:: YOUR OBJECTIVE ::
Could you reproduce every entry that follows, exactly as shown?

(DATA RECORDS)

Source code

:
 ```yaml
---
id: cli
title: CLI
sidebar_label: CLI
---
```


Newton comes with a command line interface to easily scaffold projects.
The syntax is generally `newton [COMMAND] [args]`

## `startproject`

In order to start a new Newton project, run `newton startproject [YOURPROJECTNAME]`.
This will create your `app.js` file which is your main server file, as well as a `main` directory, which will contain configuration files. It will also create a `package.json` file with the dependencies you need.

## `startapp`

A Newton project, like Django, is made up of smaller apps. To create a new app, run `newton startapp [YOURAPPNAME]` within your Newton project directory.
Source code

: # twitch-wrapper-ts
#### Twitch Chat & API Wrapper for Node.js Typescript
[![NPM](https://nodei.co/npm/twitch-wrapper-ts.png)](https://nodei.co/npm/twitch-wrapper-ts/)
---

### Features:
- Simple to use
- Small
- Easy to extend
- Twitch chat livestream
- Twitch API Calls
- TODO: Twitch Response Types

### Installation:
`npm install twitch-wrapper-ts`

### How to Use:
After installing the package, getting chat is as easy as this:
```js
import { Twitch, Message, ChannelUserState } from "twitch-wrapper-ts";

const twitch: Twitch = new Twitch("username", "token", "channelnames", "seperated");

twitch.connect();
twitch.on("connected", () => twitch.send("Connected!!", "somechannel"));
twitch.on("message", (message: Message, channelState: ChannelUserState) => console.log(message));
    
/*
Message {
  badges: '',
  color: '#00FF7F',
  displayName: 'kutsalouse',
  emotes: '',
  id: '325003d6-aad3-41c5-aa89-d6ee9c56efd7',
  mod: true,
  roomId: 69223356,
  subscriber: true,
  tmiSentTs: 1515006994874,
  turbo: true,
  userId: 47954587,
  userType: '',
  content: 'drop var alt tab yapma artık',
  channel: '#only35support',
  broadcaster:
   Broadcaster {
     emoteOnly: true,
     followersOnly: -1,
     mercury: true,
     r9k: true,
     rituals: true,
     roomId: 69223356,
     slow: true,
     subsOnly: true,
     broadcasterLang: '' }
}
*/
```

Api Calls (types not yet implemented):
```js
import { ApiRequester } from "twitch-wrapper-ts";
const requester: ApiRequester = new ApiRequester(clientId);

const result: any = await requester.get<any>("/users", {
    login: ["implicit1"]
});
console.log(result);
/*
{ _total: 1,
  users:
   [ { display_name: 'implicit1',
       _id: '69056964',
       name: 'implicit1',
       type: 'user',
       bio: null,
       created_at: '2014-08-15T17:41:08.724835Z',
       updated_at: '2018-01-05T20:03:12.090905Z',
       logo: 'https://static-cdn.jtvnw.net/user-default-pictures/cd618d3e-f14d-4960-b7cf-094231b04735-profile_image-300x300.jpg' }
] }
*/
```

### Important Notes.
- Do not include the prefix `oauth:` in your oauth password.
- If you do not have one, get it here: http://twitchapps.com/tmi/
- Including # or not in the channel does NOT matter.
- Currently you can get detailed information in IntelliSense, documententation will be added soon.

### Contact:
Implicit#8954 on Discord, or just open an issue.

(End DATA RECORDS)

:: WRITTEN SOLUTION ::
Source code

:
 ```yaml
---
id: cli
title: CLI
sidebar_label: CLI
---
```


Newton comes with a command line interface to easily scaffold projects.
The syntax is generally `newton [COMMAND] [args]`

## `startproject`

In order to start a new Newton project, run `newton startproject [YOURPROJECTNAME]`.
This will create your `app.js` file which is your main server file, as well as a `main` directory, which will contain configuration files. It will also create a `package.json` file with the dependencies you need.

## `startapp`

A Newton project, like Django, is made up of smaller apps. To create a new app, run `newton startapp [YOURAPPNAME]` within your Newton project directory.
Source code

: # twitch-wrapper-ts
#### Twitch Chat & API Wrapper for Node.js Typescript
[![NPM](https://nodei.co/npm/twitch-wrapper-ts.png)](https://nodei.co/npm/twitch-wrapper-ts/)
---

### Features:
- Simple to use
- Small
- Easy to extend
- Twitch chat livestream
- Twitch API Calls
- TODO: Twitch Response Types

### Installation:
`npm install twitch-wrapper-ts`

### How to Use:
After installing the package, getting chat is as easy as this:
```js
import { Twitch, Message, ChannelUserState } from "twitch-wrapper-ts";

const twitch: Twitch = new Twitch("username", "token", "channelnames", "seperated");

twitch.connect();
twitch.on("connected", () => twitch.send("Connected!!", "somechannel"));
twitch.on("message", (message: Message, channelState: ChannelUserState) => console.log(message));
    
/*
Message {
  badges: '',
  color: '#00FF7F',
  displayName: 'kutsalouse',
  emotes: '',
  id: '325003d6-aad3-41c5-aa89-d6ee9c56efd7',
  mod: true,
  roomId: 69223356,
  subscriber: true,
  tmiSentTs: 1515006994874,
  turbo: true,
  userId: 47954587,
  userType: '',
  content: 'drop var alt tab yapma artık',
  channel: '#only35support',
  broadcaster:
   Broadcaster {
     emoteOnly: true,
     followersOnly: -1,
     mercury: true,
     r9k: true,
     rituals: true,
     roomId: 69223356,
     slow: true,
     subsOnly: true,
     broadcasterLang: '' }
}
*/
```

Api Calls (types not yet implemented):
```js
import { ApiRequester } from "twitch-wrapper-ts";
const requester: ApiRequester = new ApiRequester(clientId);

const result: any = await requester.get<any>("/users", {
    login: ["implicit1"]
});
console.log(result);
/*
{ _total: 1,
  users:
   [ { display_name: 'implicit1',
       _id: '69056964',
       name: 'implicit1',
       type: 'user',
       bio: null,
       created_at: '2014-08-15T17:41:08.724835Z',
       updated_at: '2018-01-05T20:03:12.090905Z',
       logo: 'https://static-cdn.jtvnw.net/user-default-pictures/cd618d3e-f14d-4960-b7cf-094231b04735-profile_image-300x300.jpg' }
] }
*/
```

### Important Notes.
- Do not include the prefix `oauth:` in your oauth password.
- If you do not have one, get it here: http://twitchapps.com/tmi/
- Including # or not in the channel does NOT matter.
- Currently you can get detailed information in IntelliSense, documententation will be added soon.

### Contact:
Implicit#8954 on Discord, or just open an issue.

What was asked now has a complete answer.